EXERCISE REQUIREMENTS >> Your answer should consist of each line from the data below that contains "activate".

PROVIDED ENTRIES >>
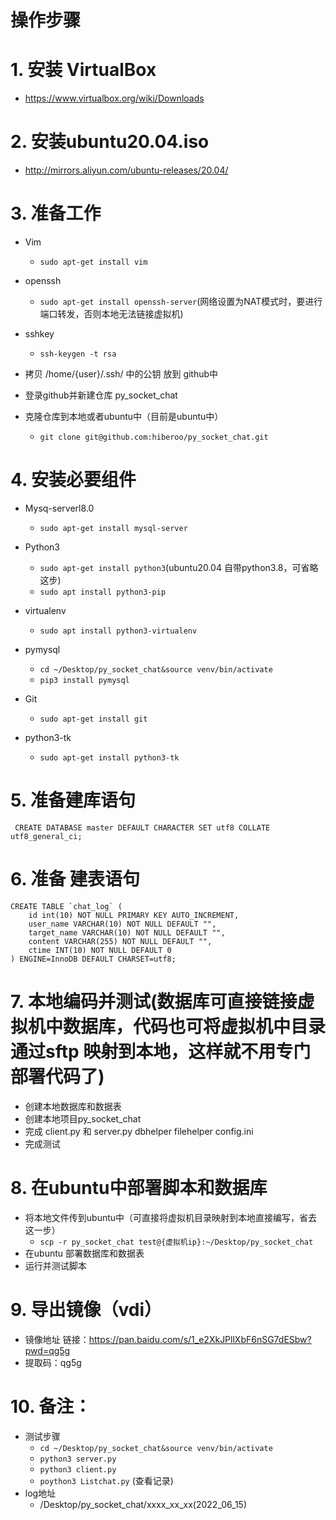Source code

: # 操作步骤

# 1. 安装 VirtualBox
* https://www.virtualbox.org/wiki/Downloads

# 2. 安装ubuntu20.04.iso
 * http://mirrors.aliyun.com/ubuntu-releases/20.04/

# 3. 准备工作
* Vim  
	* `sudo apt-get install vim` 
* openssh
 	* `sudo apt-get install openssh-server`(网络设置为NAT模式时，要进行端口转发，否则本地无法链接虚拟机)
* sshkey 
 	* `ssh-keygen -t rsa` 
* 拷贝 /home/{user}/.ssh/   中的公钥 放到 github中 
* 登录github并新建仓库 py_socket_chat

* 克隆仓库到本地或者ubuntu中（目前是ubuntu中） 
 	* ` git clone git@github.com:hiberoo/py_socket_chat.git ` 

# 4. 安装必要组件

* Mysq-serverl8.0
	* `sudo apt-get install mysql-server `
* Python3 
 	* `sudo apt-get install python3`(ubuntu20.04 自带python3.8，可省略这步) 
 	* `sudo apt install python3-pip` 
* virtualenv
	* `sudo apt install python3-virtualenv `

* pymysql
	* `cd ~/Desktop/py_socket_chat&source venv/bin/activate `  
 	* `pip3 install pymysql`
 	
* Git 
 	* `sudo apt-get install git`

* python3-tk
	* `sudo apt-get install python3-tk`  
	
# 5. 准备建库语句
` CREATE DATABASE master DEFAULT CHARACTER SET utf8 COLLATE utf8_general_ci;`

# 6. 准备 建表语句
```
CREATE TABLE `chat_log` (
	id int(10) NOT NULL PRIMARY KEY AUTO_INCREMENT,
	user_name VARCHAR(10) NOT NULL DEFAULT "",
	target_name VARCHAR(10) NOT NULL DEFAULT "",
	content VARCHAR(255) NOT NULL DEFAULT "",
	ctime INT(10) NOT NULL DEFAULT 0
) ENGINE=InnoDB DEFAULT CHARSET=utf8;

```
# 7. 本地编码并测试(数据库可直接链接虚拟机中数据库，代码也可将虚拟机中目录通过sftp 映射到本地，这样就不用专门部署代码了)
* 创建本地数据库和数据表
* 创建本地项目py_socket_chat
* 完成 client.py 和 server.py dbhelper  filehelper config.ini 
* 完成测试

# 8. 在ubuntu中部署脚本和数据库

* 将本地文件传到ubuntu中（可直接将虚拟机目录映射到本地直接编写，省去这一步）
 	* ` scp -r py_socket_chat test@{虚拟机ip}:~/Desktop/py_socket_chat `
* 在ubuntu 部署数据库和数据表
* 运行并测试脚本

# 9. 导出镜像（vdi）
* 镜像地址 链接：https://pan.baidu.com/s/1_e2XkJPllXbF6nSG7dESbw?pwd=qg5g 
* 提取码：qg5g 



# 10. 备注：
* 测试步骤
	* ` cd ~/Desktop/py_socket_chat&source venv/bin/activate `
	* ` python3 server.py `
	* ` python3 client.py `
	* ` poython3 Listchat.py ` (查看记录)
* log地址
	* /Desktop/py_socket_chat/xxxx_xx_xx(2022_06_15)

SOLVED EXERCISE >>
	* `cd ~/Desktop/py_socket_chat&source venv/bin/activate `  
	* ` cd ~/Desktop/py_socket_chat&source venv/bin/activate `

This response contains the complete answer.